Among the 19 severely decomposing Green turtle carcasses found on Pulau Tiga, off Kudat, just about a couple of hours’ boat ride away from neighbouring Philippines. — Photo courtesy of Sabah Wildlife Department

KUDAT: More wildlife, including the rare greenback turtle would be killed or smuggled out of the State if members of the public keep quiet about poaching and other illegal activity.

Sabah Wildlife Department West Coast Office wildlife officer Roland Niun rued the fact that villagers in nearby Kampung Tiga, which is off Kudat, knew about smuggling of the protected Green Turtles activity but failed to notify the relevant authority.
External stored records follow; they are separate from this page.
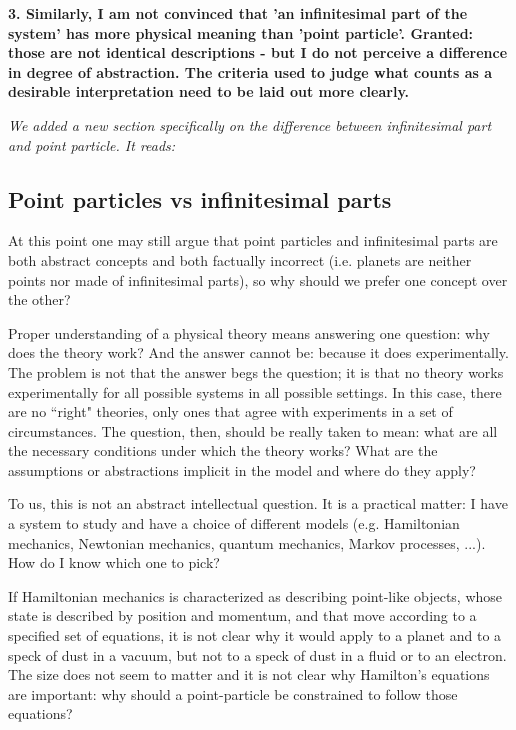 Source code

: \documentclass[11pt]{article}
\begin{document}
\vspace{1cm}

\textbf{3. Similarly, I am not convinced that 'an infinitesimal part of the system' has more physical meaning than 'point particle'. Granted: those are not identical descriptions - but I do not perceive a difference in degree of abstraction. The criteria used to judge what counts as a desirable interpretation need to be laid out more clearly. }

\emph{We added a new section specifically on the difference between infinitesimal part and point particle. It reads:}

\subsection*{Point particles vs infinitesimal parts}

At this point one may still argue that point particles and infinitesimal parts are both abstract concepts and both factually incorrect (i.e. planets are neither points nor made of infinitesimal parts), so why should we prefer one concept over the other?

Proper understanding of a physical theory means answering one question: why does the theory work? And the answer cannot be: because it does experimentally. The problem is not that the answer begs the question; it is that no theory works experimentally for all possible systems in all possible settings. In this case, there are no ``right" theories, only ones that agree with experiments in a set of circumstances. The question, then, should be really taken to mean: what are all the necessary conditions under which the theory works? What are the assumptions or abstractions implicit in the model and where do they apply?

To us, this is not an abstract intellectual question. It is a practical matter: I have a system to study and have a choice of different models (e.g. Hamiltonian mechanics, Newtonian mechanics, quantum mechanics, Markov processes, ...). How do I know which one to pick?

If Hamiltonian mechanics is characterized as describing point-like objects, whose state is described by position and momentum, and that move according to a specified set of equations, it is not clear why it would apply to a planet and to a speck of dust in a vacuum, but not to a speck of dust in a fluid or to an electron. The size does not seem to matter and it is not clear why Hamilton's equations are important: why should a point-particle be constrained to follow those equations?
\end{document}
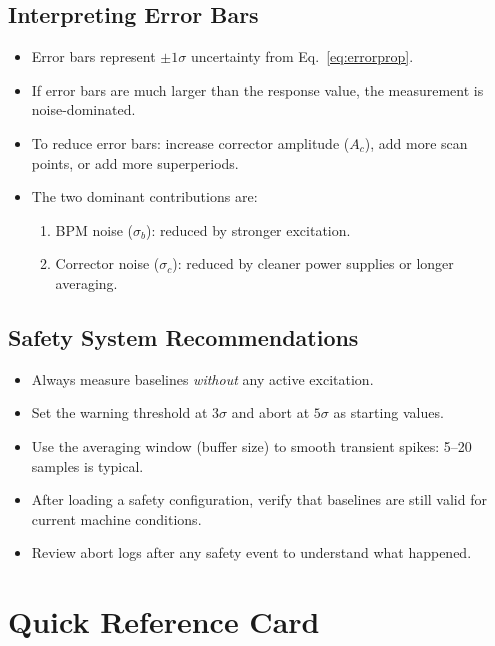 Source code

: \documentclass[11pt,a4paper,twoside]{report}
\begin{document}
\section{Interpreting Error Bars}

\begin{itemize}
  \item Error bars represent $\pm1\sigma$ uncertainty from Eq.~\ref{eq:errorprop}.
  \item If error bars are much larger than the response value, the measurement is noise-dominated.
  \item To reduce error bars: increase corrector amplitude ($A_c$), add more scan points, or add more superperiods.
  \item The two dominant contributions are:
    \begin{enumerate}
      \item BPM noise ($\sigma_b$): reduced by stronger excitation.
      \item Corrector noise ($\sigma_c$): reduced by cleaner power supplies or longer averaging.
    \end{enumerate}
\end{itemize}

\section{Safety System Recommendations}

\begin{warnbox}
\begin{itemize}
  \item Always measure baselines \emph{without} any active excitation.
  \item Set the warning threshold at $3\sigma$ and abort at $5\sigma$ as starting values.
  \item Use the averaging window (buffer size) to smooth transient spikes: 5--20 samples is typical.
  \item After loading a safety configuration, verify that baselines are still valid for current machine conditions.
  \item Review abort logs after any safety event to understand what happened.
\end{itemize}
\end{warnbox}


\appendix
\chapter{Quick Reference Card}\label{app:quickref}
\end{document}
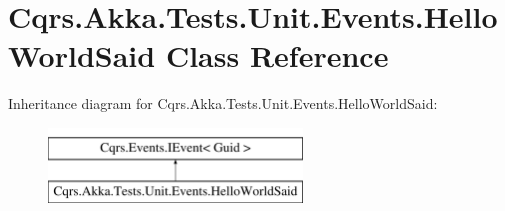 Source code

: \hypertarget{classCqrs_1_1Akka_1_1Tests_1_1Unit_1_1Events_1_1HelloWorldSaid}{}\section{Cqrs.\+Akka.\+Tests.\+Unit.\+Events.\+Hello\+World\+Said Class Reference}
\label{classCqrs_1_1Akka_1_1Tests_1_1Unit_1_1Events_1_1HelloWorldSaid}
Inheritance diagram for Cqrs.\+Akka.\+Tests.\+Unit.\+Events.\+Hello\+World\+Said\+:\begin{figure}[H]
\begin{center}
\leavevmode
\includegraphics[height=2.000000cm]{classCqrs_1_1Akka_1_1Tests_1_1Unit_1_1Events_1_1HelloWorldSaid}
\end{center}
\end{figure}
The SWD and Sabah Park Rangers found 19 rotting carcasses on Pulau Tiga, just a couple of hours’ boat ride away from the Philippines.
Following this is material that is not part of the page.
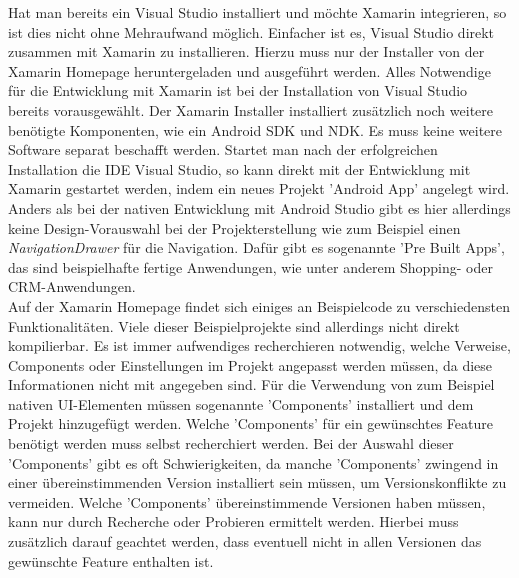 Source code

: Hat man bereits ein Visual Studio installiert und möchte Xamarin integrieren, so ist dies nicht ohne Mehraufwand möglich. Einfacher ist es, Visual Studio direkt zusammen mit Xamarin zu installieren. Hierzu muss nur der Installer von der Xamarin Homepage heruntergeladen und ausgeführt werden. Alles Notwendige für die Entwicklung mit Xamarin ist bei der Installation von Visual Studio bereits vorausgewählt. Der Xamarin Installer installiert zusätzlich noch weitere benötigte Komponenten, wie ein Android SDK und NDK. Es muss keine weitere Software separat beschafft werden. Startet man nach der erfolgreichen Installation die IDE Visual Studio, so kann direkt mit der Entwicklung mit Xamarin gestartet werden, indem ein neues Projekt 'Android App' angelegt wird. Anders als bei der nativen Entwicklung mit Android Studio gibt es hier allerdings keine Design-Vorauswahl bei der Projekterstellung wie zum Beispiel einen \textit{NavigationDrawer} für die Navigation. Dafür gibt es sogenannte 'Pre Built Apps', das sind beispielhafte fertige Anwendungen, wie unter anderem Shopping- oder CRM-Anwendungen. 
\\
Auf der Xamarin Homepage findet sich einiges an Beispielcode zu verschiedensten Funktionalitäten. Viele dieser Beispielprojekte sind allerdings nicht direkt kompilierbar. Es ist immer aufwendiges recherchieren notwendig, welche Verweise, Components oder Einstellungen im Projekt angepasst werden müssen, da diese Informationen nicht mit angegeben sind. Für die Verwendung von zum Beispiel nativen UI-Elementen müssen sogenannte 'Components' installiert und dem Projekt hinzugefügt werden. Welche 'Components' für ein gewünschtes Feature benötigt werden muss selbst recherchiert werden. Bei der Auswahl dieser 'Components' gibt es oft Schwierigkeiten, da manche 'Components' zwingend in einer übereinstimmenden Version installiert sein müssen, um Versionskonflikte zu vermeiden. Welche 'Components' übereinstimmende Versionen haben müssen, kann nur durch Recherche oder Probieren ermittelt werden. Hierbei muss zusätzlich darauf geachtet werden, dass eventuell nicht in allen Versionen das gewünschte Feature enthalten ist.
\\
“We highly suspect that these turtles were meant to be smuggled out alive by sea to a foreign country but due to the constant sea patrols by MMEA (Malaysian Maritime Enforcement Agency) and Marine Police, they failed to do so.
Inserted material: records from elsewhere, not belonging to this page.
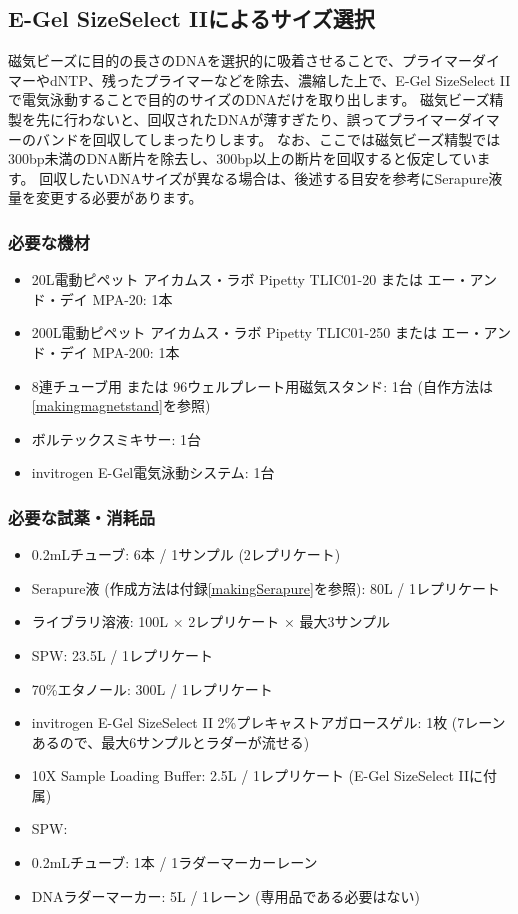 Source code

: \documentclass[titlepage,10pt,a4paper,uplatex]{jsbook}
\begin{document}
\subsection{E-Gel SizeSelect IIによるサイズ選択}

磁気ビーズに目的の長さのDNAを選択的に吸着させることで、プライマーダイマーやdNTP、残ったプライマーなどを除去、濃縮した上で、E-Gel SizeSelect IIで電気泳動することで目的のサイズのDNAだけを取り出します。
磁気ビーズ精製を先に行わないと、回収されたDNAが薄すぎたり、誤ってプライマーダイマーのバンドを回収してしまったりします。
なお、ここでは磁気ビーズ精製では300bp未満のDNA断片を除去し、300bp以上の断片を回収すると仮定しています。
回収したいDNAサイズが異なる場合は、後述する目安を参考にSerapure液量を変更する必要があります。

\subsubsection{必要な機材}
\begin{itemize}
\item 20{\textmu}L電動ピペット アイカムス・ラボ Pipetty TLIC01-20 または エー・アンド・デイ MPA-20: 1本
\item 200{\textmu}L電動ピペット アイカムス・ラボ Pipetty TLIC01-250 または エー・アンド・デイ MPA-200: 1本
\item 8連チューブ用 または 96ウェルプレート用磁気スタンド: 1台 (自作方法は\ref{makingmagnetstand}を参照)
\item ボルテックスミキサー: 1台
\item invitrogen E-Gel電気泳動システム: 1台
\end{itemize}

\subsubsection{必要な試薬・消耗品}
\begin{itemize}
\item 0.2mLチューブ: 6本 / 1サンプル (2レプリケート)
\item Serapure液 (作成方法は付録\ref{makingSerapure}を参照): 80{\textmu}L / 1レプリケート
\item ライブラリ溶液: 100{\textmu}L × 2レプリケート × 最大3サンプル
\item SPW: 23.5{\textmu}L / 1レプリケート
\item 70\%エタノール: 300{\textmu}L / 1レプリケート
\item invitrogen E-Gel SizeSelect II 2\%プレキャストアガロースゲル: 1枚 (7レーンあるので、最大6サンプルとラダーが流せる)
\item 10X Sample Loading Buffer: 2.5{\textmu}L / 1レプリケート (E-Gel SizeSelect IIに付属)
\item SPW: 
\item 0.2mLチューブ: 1本 / 1ラダーマーカーレーン
\item DNAラダーマーカー: 5{\textmu}L / 1レーン (専用品である必要はない)
\end{itemize}
\end{document}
“This Island is very strategically located for smugglers as it is the closest island to the Philippines and is uninhabited,” said Niun.

He lamented: “If they had passed the information to us earlier, then maybe we could have acted fast enough to catch the culprits”.

SWD director William Baya meanwhile, called on the people to contact the department’s 24 hour hotline number at 012-8019289 to report any kind of information that could assist in the investigation on the case, as well as future cases.

Niun described the latest case as “very similar” to last year’s discovery of 50 decomposing carcasses by a Universiti Malaysia Sabah lecturer.

Niun said the island’s proximity to neighbouring Philippines may be the reason why it was deemed a suitable location by turtle smugglers to hide their “smuggling items” before taking them out.

“Pulau Tiga is an Island located at the northern side of Balambangan-Banggi channel, north of Kudat and about two hours by speedboat from Karakit, the main town on Banggi Island.

He, however, expressed sadness that some villagers knew of the activity but failed to notify the relevant authority soon.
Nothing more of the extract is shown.